Your task is to retype every entry exactly while omitting the pictures.

BEGIN

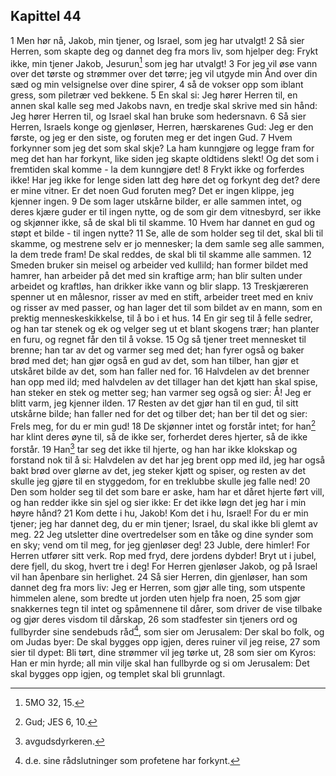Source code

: ## Kapittel 44

1 Men hør nå, Jakob, min tjener, og Israel, som jeg har utvalgt!
2 Så sier Herren, som skapte deg og dannet deg fra mors liv, som hjelper deg: Frykt ikke, min tjener Jakob, Jesurun[^1] som jeg har utvalgt!
3 For jeg vil øse vann over det tørste og strømmer over det tørre; jeg vil utgyde min Ånd over din sæd og min velsignelse over dine spirer,
4 så de vokser opp som iblant gress, som piletrær ved bekkene.
5 En skal si: Jeg hører Herren til, en annen skal kalle seg med Jakobs navn, en tredje skal skrive med sin hånd: Jeg hører Herren til, og Israel skal han bruke som hedersnavn.
6 Så sier Herren, Israels konge og gjenløser, Herren, hærskarenes Gud: Jeg er den første, og jeg er den siste, og foruten meg er det ingen Gud.
7 Hvem forkynner som jeg det som skal skje? La ham kunngjøre og legge fram for meg det han har forkynt, like siden jeg skapte oldtidens slekt! Og det som i fremtiden skal komme - la dem kunngjøre det!
8 Frykt ikke og forferdes ikke! Har jeg ikke for lenge siden latt deg høre det og forkynt deg det? dere er mine vitner. Er det noen Gud foruten meg? Det er ingen klippe, jeg kjenner ingen.
9 De som lager utskårne bilder, er alle sammen intet, og deres kjære guder er til ingen nytte, og de som gir dem vitnesbyrd, ser ikke og skjønner ikke, så de skal bli til skamme.
10 Hvem har dannet en gud og støpt et bilde - til ingen nytte?
11 Se, alle de som holder seg til det, skal bli til skamme, og mestrene selv er jo mennesker; la dem samle seg alle sammen, la dem trede fram! De skal reddes, de skal bli til skamme alle sammen.
12 Smeden bruker sin meisel og arbeider ved kullild; han former bildet med hamrer, han arbeider på det med sin kraftige arm; han blir sulten under arbeidet og kraftløs, han drikker ikke vann og blir slapp.
13 Treskjæreren spenner ut en målesnor, risser av med en stift, arbeider treet med en kniv og risser av med passer, og han lager det til som bildet av en mann, som en prektig menneskeskikkelse, til å bo i et hus.
14 En gir seg til å felle sedrer, og han tar stenek og ek og velger seg ut et blant skogens trær; han planter en furu, og regnet får den til å vokse.
15 Og så tjener treet mennesket til brenne; han tar av det og varmer seg med det; han fyrer også og baker brød med det; han gjør også en gud av det, som han tilber, han gjør et utskåret bilde av det, som han faller ned for.
16 Halvdelen av det brenner han opp med ild; med halvdelen av det tillager han det kjøtt han skal spise, han steker en stek og metter seg; han varmer seg også og sier: Å! Jeg er blitt varm, jeg kjenner ilden.
17 Resten av det gjør han til en gud, til sitt utskårne bilde; han faller ned for det og tilber det; han ber til det og sier: Frels meg, for du er min gud!
18 De skjønner intet og forstår intet; for han[^2] har klint deres øyne til, så de ikke ser, forherdet deres hjerter, så de ikke forstår.
19 Han[^3] tar seg det ikke til hjerte, og han har ikke klokskap og forstand nok til å si: Halvdelen av det har jeg brent opp med ild, jeg har også bakt brød over glørne av det, jeg steker kjøtt og spiser, og resten av det skulle jeg gjøre til en styggedom, for en treklubbe skulle jeg falle ned!
20 Den som holder seg til det som bare er aske, ham har et dåret hjerte ført vill, og han redder ikke sin sjel og sier ikke: Er det ikke løgn det jeg har i min høyre hånd?
21 Kom dette i hu, Jakob! Kom det i hu, Israel! For du er min tjener; jeg har dannet deg, du er min tjener; Israel, du skal ikke bli glemt av meg.
22 Jeg utsletter dine overtredelser som en tåke og dine synder som en sky; vend om til meg, for jeg gjenløser deg!
23 Juble, dere himler! For Herren utfører sitt verk. Rop med fryd, dere jordens dybder! Bryt ut i jubel, dere fjell, du skog, hvert tre i deg! For Herren gjenløser Jakob, og på Israel vil han åpenbare sin herlighet.
24 Så sier Herren, din gjenløser, han som dannet deg fra mors liv: Jeg er Herren, som gjør alle ting, som utspente himmelen alene, som bredte ut jorden uten hjelp fra noen,
25 som gjør snakkernes tegn til intet og spåmennene til dårer, som driver de vise tilbake og gjør deres visdom til dårskap,
26 som stadfester sin tjeners ord og fullbyrder sine sendebuds råd[^4], som sier om Jerusalem: Der skal bo folk, og om Judas byer: De skal bygges opp igjen, deres ruiner vil jeg reise,
27 som sier til dypet: Bli tørt, dine strømmer vil jeg tørke ut,
28 som sier om Kyros: Han er min hyrde; all min vilje skal han fullbyrde og si om Jerusalem: Det skal bygges opp igjen, og templet skal bli grunnlagt.

[^1]:  5MO 32, 15.
[^2]:  Gud; JES 6, 10.
[^3]:  avgudsdyrkeren.
[^4]:  d.e. sine rådslutninger som profetene har forkynt.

END

## SOLUTION FOR THIS EXERCISE
Source code

: ## Kapittel 44

1 Men hør nå, Jakob, min tjener, og Israel, som jeg har utvalgt!
2 Så sier Herren, som skapte deg og dannet deg fra mors liv, som hjelper deg: Frykt ikke, min tjener Jakob, Jesurun[^1] som jeg har utvalgt!
3 For jeg vil øse vann over det tørste og strømmer over det tørre; jeg vil utgyde min Ånd over din sæd og min velsignelse over dine spirer,
4 så de vokser opp som iblant gress, som piletrær ved bekkene.
5 En skal si: Jeg hører Herren til, en annen skal kalle seg med Jakobs navn, en tredje skal skrive med sin hånd: Jeg hører Herren til, og Israel skal han bruke som hedersnavn.
6 Så sier Herren, Israels konge og gjenløser, Herren, hærskarenes Gud: Jeg er den første, og jeg er den siste, og foruten meg er det ingen Gud.
7 Hvem forkynner som jeg det som skal skje? La ham kunngjøre og legge fram for meg det han har forkynt, like siden jeg skapte oldtidens slekt! Og det som i fremtiden skal komme - la dem kunngjøre det!
8 Frykt ikke og forferdes ikke! Har jeg ikke for lenge siden latt deg høre det og forkynt deg det? dere er mine vitner. Er det noen Gud foruten meg? Det er ingen klippe, jeg kjenner ingen.
9 De som lager utskårne bilder, er alle sammen intet, og deres kjære guder er til ingen nytte, og de som gir dem vitnesbyrd, ser ikke og skjønner ikke, så de skal bli til skamme.
10 Hvem har dannet en gud og støpt et bilde - til ingen nytte?
11 Se, alle de som holder seg til det, skal bli til skamme, og mestrene selv er jo mennesker; la dem samle seg alle sammen, la dem trede fram! De skal reddes, de skal bli til skamme alle sammen.
12 Smeden bruker sin meisel og arbeider ved kullild; han former bildet med hamrer, han arbeider på det med sin kraftige arm; han blir sulten under arbeidet og kraftløs, han drikker ikke vann og blir slapp.
13 Treskjæreren spenner ut en målesnor, risser av med en stift, arbeider treet med en kniv og risser av med passer, og han lager det til som bildet av en mann, som en prektig menneskeskikkelse, til å bo i et hus.
14 En gir seg til å felle sedrer, og han tar stenek og ek og velger seg ut et blant skogens trær; han planter en furu, og regnet får den til å vokse.
15 Og så tjener treet mennesket til brenne; han tar av det og varmer seg med det; han fyrer også og baker brød med det; han gjør også en gud av det, som han tilber, han gjør et utskåret bilde av det, som han faller ned for.
16 Halvdelen av det brenner han opp med ild; med halvdelen av det tillager han det kjøtt han skal spise, han steker en stek og metter seg; han varmer seg også og sier: Å! Jeg er blitt varm, jeg kjenner ilden.
17 Resten av det gjør han til en gud, til sitt utskårne bilde; han faller ned for det og tilber det; han ber til det og sier: Frels meg, for du er min gud!
18 De skjønner intet og forstår intet; for han[^2] har klint deres øyne til, så de ikke ser, forherdet deres hjerter, så de ikke forstår.
19 Han[^3] tar seg det ikke til hjerte, og han har ikke klokskap og forstand nok til å si: Halvdelen av det har jeg brent opp med ild, jeg har også bakt brød over glørne av det, jeg steker kjøtt og spiser, og resten av det skulle jeg gjøre til en styggedom, for en treklubbe skulle jeg falle ned!
20 Den som holder seg til det som bare er aske, ham har et dåret hjerte ført vill, og han redder ikke sin sjel og sier ikke: Er det ikke løgn det jeg har i min høyre hånd?
21 Kom dette i hu, Jakob! Kom det i hu, Israel! For du er min tjener; jeg har dannet deg, du er min tjener; Israel, du skal ikke bli glemt av meg.
22 Jeg utsletter dine overtredelser som en tåke og dine synder som en sky; vend om til meg, for jeg gjenløser deg!
23 Juble, dere himler! For Herren utfører sitt verk. Rop med fryd, dere jordens dybder! Bryt ut i jubel, dere fjell, du skog, hvert tre i deg! For Herren gjenløser Jakob, og på Israel vil han åpenbare sin herlighet.
24 Så sier Herren, din gjenløser, han som dannet deg fra mors liv: Jeg er Herren, som gjør alle ting, som utspente himmelen alene, som bredte ut jorden uten hjelp fra noen,
25 som gjør snakkernes tegn til intet og spåmennene til dårer, som driver de vise tilbake og gjør deres visdom til dårskap,
26 som stadfester sin tjeners ord og fullbyrder sine sendebuds råd[^4], som sier om Jerusalem: Der skal bo folk, og om Judas byer: De skal bygges opp igjen, deres ruiner vil jeg reise,
27 som sier til dypet: Bli tørt, dine strømmer vil jeg tørke ut,
28 som sier om Kyros: Han er min hyrde; all min vilje skal han fullbyrde og si om Jerusalem: Det skal bygges opp igjen, og templet skal bli grunnlagt.

[^1]:  5MO 32, 15.
[^2]:  Gud; JES 6, 10.
[^3]:  avgudsdyrkeren.
[^4]:  d.e. sine rådslutninger som profetene har forkynt.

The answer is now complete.